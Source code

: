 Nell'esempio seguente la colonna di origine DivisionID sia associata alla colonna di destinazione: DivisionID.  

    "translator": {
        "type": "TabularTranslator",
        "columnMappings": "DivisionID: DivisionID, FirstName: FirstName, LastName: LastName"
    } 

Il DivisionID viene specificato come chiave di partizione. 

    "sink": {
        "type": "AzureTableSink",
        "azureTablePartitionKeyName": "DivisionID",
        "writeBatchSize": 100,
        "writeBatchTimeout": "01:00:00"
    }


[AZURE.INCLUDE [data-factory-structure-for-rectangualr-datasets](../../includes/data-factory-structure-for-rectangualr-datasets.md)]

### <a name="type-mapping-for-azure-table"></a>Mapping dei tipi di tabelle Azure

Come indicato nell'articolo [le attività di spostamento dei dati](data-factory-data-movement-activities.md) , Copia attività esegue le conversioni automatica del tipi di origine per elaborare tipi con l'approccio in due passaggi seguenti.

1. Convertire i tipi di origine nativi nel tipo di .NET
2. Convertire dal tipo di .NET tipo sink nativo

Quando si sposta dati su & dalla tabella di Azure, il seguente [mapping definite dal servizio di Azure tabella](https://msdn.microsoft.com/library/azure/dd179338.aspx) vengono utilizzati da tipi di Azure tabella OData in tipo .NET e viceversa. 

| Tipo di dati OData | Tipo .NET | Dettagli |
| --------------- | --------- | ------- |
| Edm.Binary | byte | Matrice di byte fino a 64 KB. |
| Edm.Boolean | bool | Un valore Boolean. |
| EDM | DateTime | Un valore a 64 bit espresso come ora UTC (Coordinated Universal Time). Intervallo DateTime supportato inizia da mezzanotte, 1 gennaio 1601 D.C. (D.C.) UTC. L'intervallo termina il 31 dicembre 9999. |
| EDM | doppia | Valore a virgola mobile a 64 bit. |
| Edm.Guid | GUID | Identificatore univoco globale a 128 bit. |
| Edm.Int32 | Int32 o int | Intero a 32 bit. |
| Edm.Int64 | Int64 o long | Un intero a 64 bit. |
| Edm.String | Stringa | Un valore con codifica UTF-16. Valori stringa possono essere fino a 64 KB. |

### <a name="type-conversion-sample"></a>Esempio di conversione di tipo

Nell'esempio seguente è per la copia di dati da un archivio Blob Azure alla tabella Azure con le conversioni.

Exercise details:
Repeat every record, exactly as written.

Problem solution:
Source code

: Nell'esempio seguente la colonna di origine DivisionID sia associata alla colonna di destinazione: DivisionID.  

    "translator": {
        "type": "TabularTranslator",
        "columnMappings": "DivisionID: DivisionID, FirstName: FirstName, LastName: LastName"
    } 

Il DivisionID viene specificato come chiave di partizione. 

    "sink": {
        "type": "AzureTableSink",
        "azureTablePartitionKeyName": "DivisionID",
        "writeBatchSize": 100,
        "writeBatchTimeout": "01:00:00"
    }


[AZURE.INCLUDE [data-factory-structure-for-rectangualr-datasets](../../includes/data-factory-structure-for-rectangualr-datasets.md)]

### <a name="type-mapping-for-azure-table"></a>Mapping dei tipi di tabelle Azure

Come indicato nell'articolo [le attività di spostamento dei dati](data-factory-data-movement-activities.md) , Copia attività esegue le conversioni automatica del tipi di origine per elaborare tipi con l'approccio in due passaggi seguenti.

1. Convertire i tipi di origine nativi nel tipo di .NET
2. Convertire dal tipo di .NET tipo sink nativo

Quando si sposta dati su & dalla tabella di Azure, il seguente [mapping definite dal servizio di Azure tabella](https://msdn.microsoft.com/library/azure/dd179338.aspx) vengono utilizzati da tipi di Azure tabella OData in tipo .NET e viceversa. 

| Tipo di dati OData | Tipo .NET | Dettagli |
| --------------- | --------- | ------- |
| Edm.Binary | byte | Matrice di byte fino a 64 KB. |
| Edm.Boolean | bool | Un valore Boolean. |
| EDM | DateTime | Un valore a 64 bit espresso come ora UTC (Coordinated Universal Time). Intervallo DateTime supportato inizia da mezzanotte, 1 gennaio 1601 D.C. (D.C.) UTC. L'intervallo termina il 31 dicembre 9999. |
| EDM | doppia | Valore a virgola mobile a 64 bit. |
| Edm.Guid | GUID | Identificatore univoco globale a 128 bit. |
| Edm.Int32 | Int32 o int | Intero a 32 bit. |
| Edm.Int64 | Int64 o long | Un intero a 64 bit. |
| Edm.String | Stringa | Un valore con codifica UTF-16. Valori stringa possono essere fino a 64 KB. |

### <a name="type-conversion-sample"></a>Esempio di conversione di tipo

Nell'esempio seguente è per la copia di dati da un archivio Blob Azure alla tabella Azure con le conversioni.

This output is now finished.